◆ Your assignment
Every line with the string "infrastructure" in it belongs in your answer, so copy them all from the data.

◆ Input records

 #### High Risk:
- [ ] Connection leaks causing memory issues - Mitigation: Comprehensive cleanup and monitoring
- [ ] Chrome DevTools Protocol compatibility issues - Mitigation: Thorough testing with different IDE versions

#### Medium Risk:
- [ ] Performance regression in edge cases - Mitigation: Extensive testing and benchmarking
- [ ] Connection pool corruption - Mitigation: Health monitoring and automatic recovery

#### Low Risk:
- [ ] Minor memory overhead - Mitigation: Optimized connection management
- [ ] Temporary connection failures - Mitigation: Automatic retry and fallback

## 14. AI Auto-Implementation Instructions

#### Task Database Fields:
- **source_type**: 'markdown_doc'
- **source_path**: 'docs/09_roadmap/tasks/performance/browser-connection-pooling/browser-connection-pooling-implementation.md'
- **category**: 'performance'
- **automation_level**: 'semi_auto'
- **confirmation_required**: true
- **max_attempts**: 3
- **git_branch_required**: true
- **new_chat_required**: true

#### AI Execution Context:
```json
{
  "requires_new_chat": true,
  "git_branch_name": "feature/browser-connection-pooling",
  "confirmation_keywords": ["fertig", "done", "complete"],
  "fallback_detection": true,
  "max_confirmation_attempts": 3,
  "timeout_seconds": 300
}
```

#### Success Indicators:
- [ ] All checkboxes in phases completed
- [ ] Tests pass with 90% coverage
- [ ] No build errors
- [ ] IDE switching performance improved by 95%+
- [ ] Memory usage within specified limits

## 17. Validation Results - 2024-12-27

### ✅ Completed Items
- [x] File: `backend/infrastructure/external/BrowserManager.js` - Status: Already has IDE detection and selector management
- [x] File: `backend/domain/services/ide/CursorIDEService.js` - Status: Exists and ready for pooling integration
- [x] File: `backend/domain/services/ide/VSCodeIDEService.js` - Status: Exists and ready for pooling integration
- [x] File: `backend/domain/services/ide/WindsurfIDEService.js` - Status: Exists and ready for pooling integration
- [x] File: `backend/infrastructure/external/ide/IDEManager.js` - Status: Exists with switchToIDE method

◆ Exercise solution
- [x] File: `backend/infrastructure/external/BrowserManager.js` - Status: Already has IDE detection and selector management
- [x] File: `backend/infrastructure/external/ide/IDEManager.js` - Status: Exists with switchToIDE method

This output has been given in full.